I owned a mosso straight aluminum fork on a commuter for about a week. It bent at the crown/steerer junction, so now it's a makeshift truing stand. 

In fairness, I'm probably too heavy for the fork at 210, and I used it with disc brakes, which stressed it quite a bit. I did like the nearly weightless front end feel. 

If you're relatively light, using Linear/canti brakes, dont mind the short A/C length, and aren't going to abuse it. Give it a shot. Otherwise steer clear.


----------



## jmkimmel (Jan 23, 2006)

Hmm...great feedback here. Thanks everybody!

DanD - I hear you - I 'd hate to trade static weight for rotating, but let's be honest. I've ridden rigid carbon, steel (high and low end), and ti. In my mind, rigid is rigid when compared to squishy forks, so I'm gonna run a big ass tire no matter what fork it's connected to. I suppose if I bought a black sheep/jones ti fork, I might be able to get away with a smaller tire, but that's not in the cards 

JBX tacos - do you have any idea what the BB height is on your bike with that fork? I don't want the pedals dragging in the ground on my supah-cheap Nashbar alu mtb frame...


----------



## jbx tacos (Sep 11, 2008)

jmkimmel said:


> Hmm...great feedback here. Thanks everybody!
> JBX tacos - do you have any idea what the BB height is on your bike with that fork? I don't want the pedals dragging in the ground on my supah-cheap Nashbar alu mtb frame...

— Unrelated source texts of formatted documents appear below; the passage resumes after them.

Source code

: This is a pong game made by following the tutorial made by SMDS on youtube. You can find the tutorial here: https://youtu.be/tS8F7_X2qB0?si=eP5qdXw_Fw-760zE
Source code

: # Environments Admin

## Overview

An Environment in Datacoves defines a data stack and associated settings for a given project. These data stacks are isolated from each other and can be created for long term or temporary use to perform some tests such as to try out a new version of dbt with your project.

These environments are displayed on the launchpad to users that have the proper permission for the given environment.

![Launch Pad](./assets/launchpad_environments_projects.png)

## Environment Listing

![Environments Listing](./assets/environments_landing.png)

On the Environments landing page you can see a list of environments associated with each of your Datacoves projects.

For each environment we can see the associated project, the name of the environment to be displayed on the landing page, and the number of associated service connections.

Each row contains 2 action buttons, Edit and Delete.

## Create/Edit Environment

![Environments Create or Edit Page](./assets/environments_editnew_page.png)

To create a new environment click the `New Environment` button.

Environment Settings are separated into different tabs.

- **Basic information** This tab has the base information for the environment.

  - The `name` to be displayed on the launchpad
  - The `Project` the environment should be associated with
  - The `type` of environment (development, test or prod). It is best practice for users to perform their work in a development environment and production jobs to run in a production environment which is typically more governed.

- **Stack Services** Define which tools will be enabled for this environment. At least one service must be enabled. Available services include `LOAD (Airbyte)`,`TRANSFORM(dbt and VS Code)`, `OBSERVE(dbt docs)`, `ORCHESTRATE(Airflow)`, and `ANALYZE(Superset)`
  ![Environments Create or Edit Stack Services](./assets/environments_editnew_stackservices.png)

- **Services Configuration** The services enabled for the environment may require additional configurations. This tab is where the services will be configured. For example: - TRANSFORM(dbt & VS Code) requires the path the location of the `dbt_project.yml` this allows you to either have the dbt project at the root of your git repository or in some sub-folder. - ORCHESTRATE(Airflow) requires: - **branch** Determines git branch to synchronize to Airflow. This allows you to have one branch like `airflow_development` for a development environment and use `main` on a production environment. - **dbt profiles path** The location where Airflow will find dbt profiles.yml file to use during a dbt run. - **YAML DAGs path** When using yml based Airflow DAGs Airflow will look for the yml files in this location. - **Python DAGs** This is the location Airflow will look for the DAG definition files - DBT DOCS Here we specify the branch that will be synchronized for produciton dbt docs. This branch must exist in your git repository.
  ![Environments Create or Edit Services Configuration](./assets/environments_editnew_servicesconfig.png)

The bb height on my bike is about 11.5 inches, but my frame is from 1996 and originally had a fork with a short ac. 
I'm running the original 175mm cranks and have never had them drag on anything.


----------



## the other dude (Jul 30, 2011)

I ran a straight fork like jbx tacos's (looks like the MTB FK26M3 on the mosso website) for about a year - maybe a year and a bit. It is 100mm suspension corrected so ocassionally I fitted a 29 inch wheel with a 2.1 tyre WTB moto raptor on it. The tyre had about 3mm clearance. The bike is a Giant Boulder 26 inch. 
I used this fork with the 29er wheel (as well as a 26 inch wheel fitted with a 2.5 WTB dissent tyre) for quite a few runs at the You Yangs, Australia. I took it through rocky sections and some small jumps, etc. I also used the bike as a commuter every once in a while. Still, it should be noted that I have a few other bikes so it was not used every day, or even every weekend.
The fork is crazy light and it has quite a bit of flex, you can see it mostly when braking. It performed quite well for a year or so. It is not too hard on the wrists.
All the time I had the fork I felt a little uncomfortable about its flex and durability. 
Fair enough, a week ago I checked it and it has a huge crack just above the brake caliper screw point. If I did not check it, it would have certainly failed.The crack is spread over half of the left steerer. 
Bottom line: if you want to use it for a commuter or want to run it only for a season, it may be a viable option. Otherwise, only use it if you like really extreme sports, like suddently riding without a front wheel.


----------



## henrymiller1 (Apr 25, 2008)

I have had three of these forks.
Can't say anything about angle, geometry,axle to crown bla, bla ...
I can say that i have never had any issues with the Al. version.
I have a Carbon or carbon wrapped. It's waiting for ... my next build.
They are pretty harsh. They are very light. Add a big fat 2.5 tire and enjoy.
For the price, you can't go wrong.


----------



## milehi (Nov 2, 1997)

I use a short stem placing the axle in front of the bar to take the sting out of a rigid fork, as opposed to having the bar over the axle. I currently have a 50mm stem and a segmented steel Waltworks fork that's nice and springy, not to be confused with flexy.


----------



## phsycle (Apr 14, 2011)

Vader said:


> I use a short stem placing the axle in front of the bar to take the sting out of a rigid fork, as opposed to having the bar over the axle.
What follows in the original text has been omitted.